YOUR GOAL:
Wherever a line below holds the word "educational", copy that line.

DATA FOR PROCESSING:
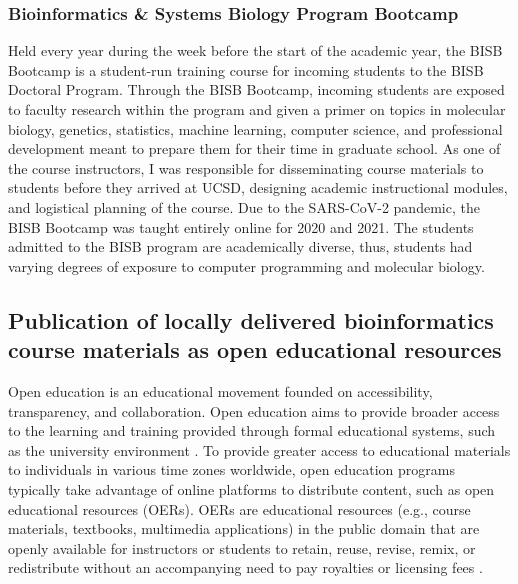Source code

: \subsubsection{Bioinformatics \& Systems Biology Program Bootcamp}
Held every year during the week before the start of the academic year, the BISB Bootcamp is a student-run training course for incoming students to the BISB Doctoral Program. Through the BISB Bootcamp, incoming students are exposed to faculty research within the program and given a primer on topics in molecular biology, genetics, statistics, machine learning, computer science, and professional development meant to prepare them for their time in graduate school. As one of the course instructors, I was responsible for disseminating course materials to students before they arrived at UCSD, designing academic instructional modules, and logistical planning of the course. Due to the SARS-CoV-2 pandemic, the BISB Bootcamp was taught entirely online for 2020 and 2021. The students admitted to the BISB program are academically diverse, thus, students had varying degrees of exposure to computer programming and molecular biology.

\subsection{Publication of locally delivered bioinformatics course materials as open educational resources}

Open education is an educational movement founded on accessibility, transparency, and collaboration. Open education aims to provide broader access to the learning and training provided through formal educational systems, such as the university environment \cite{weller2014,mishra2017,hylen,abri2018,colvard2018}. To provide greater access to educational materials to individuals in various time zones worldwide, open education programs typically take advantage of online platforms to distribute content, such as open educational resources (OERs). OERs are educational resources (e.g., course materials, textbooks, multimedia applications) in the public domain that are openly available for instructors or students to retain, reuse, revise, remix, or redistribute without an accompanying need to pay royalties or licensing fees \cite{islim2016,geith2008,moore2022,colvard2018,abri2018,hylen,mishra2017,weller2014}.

TASK RESPONSE:
\subsection{Publication of locally delivered bioinformatics course materials as open educational resources}
Open education is an educational movement founded on accessibility, transparency, and collaboration. Open education aims to provide broader access to the learning and training provided through formal educational systems, such as the university environment \cite{weller2014,mishra2017,hylen,abri2018,colvard2018}. To provide greater access to educational materials to individuals in various time zones worldwide, open education programs typically take advantage of online platforms to distribute content, such as open educational resources (OERs). OERs are educational resources (e.g., course materials, textbooks, multimedia applications) in the public domain that are openly available for instructors or students to retain, reuse, revise, remix, or redistribute without an accompanying need to pay royalties or licensing fees \cite{islim2016,geith2008,moore2022,colvard2018,abri2018,hylen,mishra2017,weller2014}.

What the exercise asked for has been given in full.